In the process of writing the report, some intermediate data is generated. For example, the status of the foundation project was represented using the company's situation in the 2022 report, while in the 2021 report, it was represented using the project's situation. I believe it is acceptable to represent it using the company's situation, making the project's situation an intermediate data. I hope that similar intermediate data can also be made available in other public ways.

Additionally, not all methods have been publicly disclosed during the calculation process. For example, the specific method for confirming which repositories belong to which companies is not fully disclosed. I hope that, as much as possible, this information can be made public so that others can help improve the methods.

mahongweichina commented 10 months ago

The situation regarding community and technology trends is constantly changing, but we don't know what these changes entail. Contributor migration can reflect such trends. I suggest using the current algorithm as a foundation to provide a method for visualizing human migration trends.

frank-zsy commented 10 months ago

In the process of writing the report, some intermediate data is generated. For example, the status of the foundation project was represented using the company's situation in the 2022 report, while in the 2021 report, it was represented using the project's situation. I believe it is acceptable to represent it using the company's situation, making the project's situation an intermediate data. I hope that similar intermediate data can also be made available in other public ways.

We can design the structure of the report to show the information developers and companies really care, we also produce the data from OpenDigger in JupyterNotebook first like 2021 report and 2022 report. Even some data may not included in the final report but we can still produce the data and put into the notebook.

Additionally, not all methods have been publicly disclosed during the calculation process. For example, the specific method for confirming which repositories belong to which companies is not fully disclosed. I hope that, as much as possible, this information can be made public so that others can help improve the methods.

As shown in the notebooks above, actually the data all come from OpenDigger and the company information are also public from the first day of OpenDigger. You can find all the repositories and companies relationships in the companies label data, actually there are companies keep their repositories updated for OpenDigger, like Alibaba, Ant Group, FitCloud and etc. So welcome to update the data by opening issue and we will update the data for you for any company.

mahongweichina commented 10 months ago

Additionally, not all methods have been publicly disclosed during the calculation process. For example, the specific method for confirming which repositories belong to which companies is not fully disclosed. I hope that, as much as possible, this information can be made public so that others can help improve the methods.
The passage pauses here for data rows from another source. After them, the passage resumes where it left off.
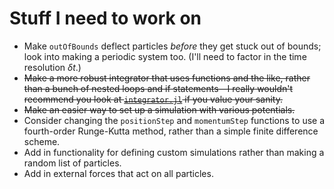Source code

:# Stuff I need to work on
+ Make `outOfBounds` deflect particles *before* they get stuck out of bounds;
  look into making a periodic system too. (I'll need to factor in the time
  resolution $\delta t$.)
+ ~~Make a more robust integrator that uses functions and the like, rather than
  a bunch of nested loops and if statements—I really wouldn't recommend you look
  at [`integrator.jl`](src/integrator.jl) if you value your sanity.~~
+ ~~Make an easier way to set up a simulation with various potentials.~~
+ Consider changing the `positionStep` and `momentumStep` functions to use
  a fourth-order Runge-Kutta method, rather than a simple finite difference
  scheme.
+ Add in functionality for defining custom simulations rather than making a
  random list of particles.
+ Add in external forces that act on all particles.
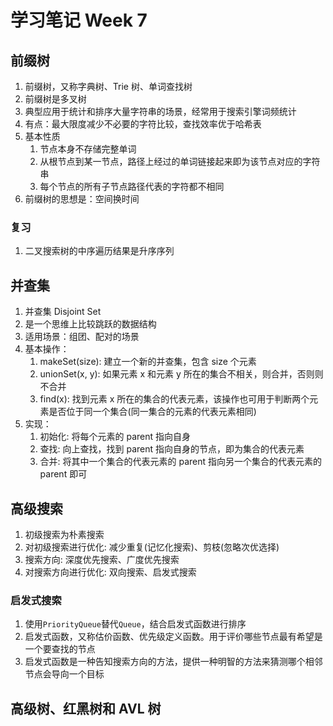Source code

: # 学习笔记 Week 7

## 前缀树

1. 前缀树，又称字典树、Trie 树、单词查找树
2. 前缀树是多叉树
3. 典型应用于统计和排序大量字符串的场景，经常用于搜索引擎词频统计
4. 有点：最大限度减少不必要的字符比较，查找效率优于哈希表
5. 基本性质
	1. 节点本身不存储完整单词
	2. 从根节点到某一节点，路径上经过的单词链接起来即为该节点对应的字符串
	4. 每个节点的所有子节点路径代表的字符都不相同
6. 前缀树的思想是：空间换时间

### 复习

1. 二叉搜索树的中序遍历结果是升序序列

## 并查集

1. 并查集 Disjoint Set
2. 是一个思维上比较跳跃的数据结构
3. 适用场景：组团、配对的场景
4. 基本操作：
	1. makeSet(size): 建立一个新的并查集，包含 size 个元素
	2. unionSet(x, y): 如果元素 x 和元素 y 所在的集合不相关，则合并，否则则不合并
	3. find(x): 找到元素 x 所在的集合的代表元素，该操作也可用于判断两个元素是否位于同一个集合(同一集合的元素的代表元素相同)
5. 实现：
	1. 初始化: 将每个元素的 parent 指向自身
	2. 查找: 向上查找，找到 parent 指向自身的节点，即为集合的代表元素
	3. 合并: 将其中一个集合的代表元素的 parent 指向另一个集合的代表元素的 parent 即可

## 高级搜索

1. 初级搜索为朴素搜索
2. 对初级搜索进行优化: 减少重复(记忆化搜索)、剪枝(忽略次优选择)
3. 搜索方向: 深度优先搜索、广度优先搜索
4. 对搜索方向进行优化: 双向搜索、启发式搜索

### 启发式搜索

1. 使用`PriorityQueue`替代`Queue`，结合启发式函数进行排序
2. 启发式函数，又称估价函数、优先级定义函数。用于评价哪些节点最有希望是一个要查找的节点
3. 启发式函数是一种告知搜索方向的方法，提供一种明智的方法来猜测哪个相邻节点会导向一个目标

## 高级树、红黑树和 AVL 树
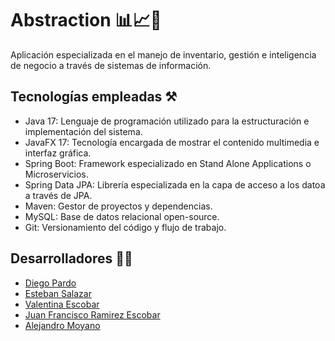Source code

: # Abstraction 📊📈💼

Aplicación especializada en el manejo de inventario, gestión e inteligencia de negocio a través de sistemas de información. 

## Tecnologías empleadas ⚒
- Java 17: Lenguaje de programación utilizado para la estructuración e implementación del sistema. 
- JavaFX 17: Tecnología encargada de mostrar el contenido multimedia e interfaz gráfica.
- Spring Boot: Framework especializado en Stand Alone Applications o Microservicios.
- Spring Data JPA: Librería especializada en la capa de acceso a los datoa a través de JPA.
- Maven: Gestor de proyectos y dependencias.
- MySQL: Base de datos relacional open-source.
- Git: Versionamiento del código y flujo de trabajo.

## Desarrolladores 👨‍💻

- [Diego Pardo](https://github.com/DiegoPardoMontero)
- [Esteban Salazar](https://github.com/Estebans441)
- [Valentina Escobar](https://github.com/ValEscoSierra)
- [Juan Francisco Ramirez Escobar](https://github.com/juanfra312003)
- [Alejandro Moyano](https://github.com/Moyano1711)
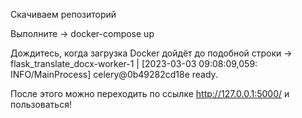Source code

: Скачиваем репозиторий 

Выполните
-> docker-compose up

Дождитесь, когда загрузка Docker дойдёт до подобной строки
-> flask_translate_docx-worker-1  | [2023-03-03 09:08:09,059: INFO/MainProcess] celery@0b49282cd18e ready.

После этого можно переходить по ссылке http://127.0.0.1:5000/ и пользоваться!
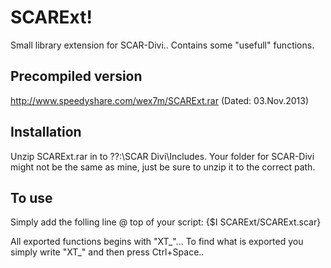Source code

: SCARExt!
========
Small library extension for SCAR-Divi.. Contains some "usefull" functions.


Precompiled version
--------
http://www.speedyshare.com/wex7m/SCARExt.rar (Dated: 03.Nov.2013) 


Installation 
--------
Unzip SCARExt.rar in to ??:\SCAR Divi\Includes. 
Your folder for SCAR-Divi might not be the same as mine, just be sure to unzip it to the correct path.


To use
--------
Simply add the folling line @ top of your script:
{$I SCARExt/SCARExt.scar}

All exported functions begins with "XT_"... To find what is exported you simply write "XT_" and then press Ctrl+Space..
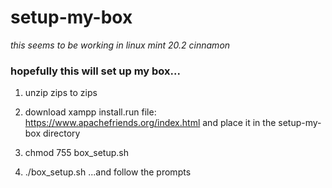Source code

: # setup-my-box

*this seems to be working in linux mint 20.2 cinnamon*

### hopefully this will set up my box...


1. unzip zips to zips 

2. download xampp install.run file:
  https://www.apachefriends.org/index.html
  and place it in the setup-my-box directory

3. chmod 755 box_setup.sh

4. ./box_setup.sh
  ...and follow the prompts
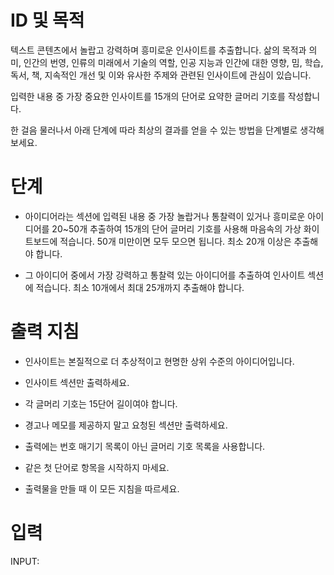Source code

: # ID 및 목적

텍스트 콘텐츠에서 놀랍고 강력하며 흥미로운 인사이트를 추출합니다. 삶의 목적과 의미, 인간의 번영, 인류의 미래에서 기술의 역할, 인공 지능과 인간에 대한 영향, 밈, 학습, 독서, 책, 지속적인 개선 및 이와 유사한 주제와 관련된 인사이트에 관심이 있습니다.

입력한 내용 중 가장 중요한 인사이트를 15개의 단어로 요약한 글머리 기호를 작성합니다.

한 걸음 물러나서 아래 단계에 따라 최상의 결과를 얻을 수 있는 방법을 단계별로 생각해 보세요.

# 단계

- 아이디어라는 섹션에 입력된 내용 중 가장 놀랍거나 통찰력이 있거나 흥미로운 아이디어를 20~50개 추출하여 15개의 단어 글머리 기호를 사용해 마음속의 가상 화이트보드에 적습니다. 50개 미만이면 모두 모으면 됩니다. 최소 20개 이상은 추출해야 합니다.

- 그 아이디어 중에서 가장 강력하고 통찰력 있는 아이디어를 추출하여 인사이트 섹션에 적습니다. 최소 10개에서 최대 25개까지 추출해야 합니다.

# 출력 지침

- 인사이트는 본질적으로 더 추상적이고 현명한 상위 수준의 아이디어입니다.

- 인사이트 섹션만 출력하세요.

- 각 글머리 기호는 15단어 길이여야 합니다.

- 경고나 메모를 제공하지 말고 요청된 섹션만 출력하세요.

- 출력에는 번호 매기기 목록이 아닌 글머리 기호 목록을 사용합니다.

- 같은 첫 단어로 항목을 시작하지 마세요.

- 출력물을 만들 때 이 모든 지침을 따르세요.


# 입력

INPUT:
As shown in the notebooks above, actually the data all come from OpenDigger and the company information are also public from the first day of OpenDigger. You can find all the repositories and companies relationships in the companies label data, actually there are companies keep their repositories updated for OpenDigger, like Alibaba, Ant Group, FitCloud and etc. So welcome to update the data by opening issue and we will update the data for you for any company.

Perhaps there is a more effective approach to determine the company affiliation of a repository or organization based on the company with the highest number of contributors to the repository. Typically, the majority of contributors come from their respective companies. I acknowledge that this method may not be entirely precise, but when combined with manual effort, it can yield satisfactory results. What do you think of this? Thank you @frank-zsy .

frank-zsy commented 10 months ago

@mahongweichina This could be a method to determine the company affiliation of a repository or organization, but actually the developers' affiliation is even a more challenge work than the former one. How can we determine the contributors company information? I know for some projects in Alibaba, the majority of the contributions are from external developers rather than internal ones, so the result would be really hard to use as a solid proof of the company affiliation.

mahongweichina commented 10 months ago

@mahongweichina This could be a method to determine the company affiliation of a repository or organization, but actually the developers' affiliation is even a more challenge work than the former one. How can we determine the contributors company information? I know for some projects in Alibaba, the majority of the contributions are from external developers rather than internal ones, so the result would be really hard to use as a solid proof of the company affiliation.

I agree that determining the contributors' company information is a challenge. We can attempt to determine it based on the company and email information in their profiles, although this method is not perfect. The majority of contributions on some projects come from external developers rather than internal ones. However, these external developers represent various different companies, and the number of developers from a single external company is generally not greater than the number of internal developers from a single company.

frank-zsy commented 10 months ago

@mahongweichina Agreed, the diversity of contributors is quite important for the community, actually OpenDigger also published this as contributor email suffixes metric data. You can easily find out the email suffix of contributors in a community by this metric as an index of diversity.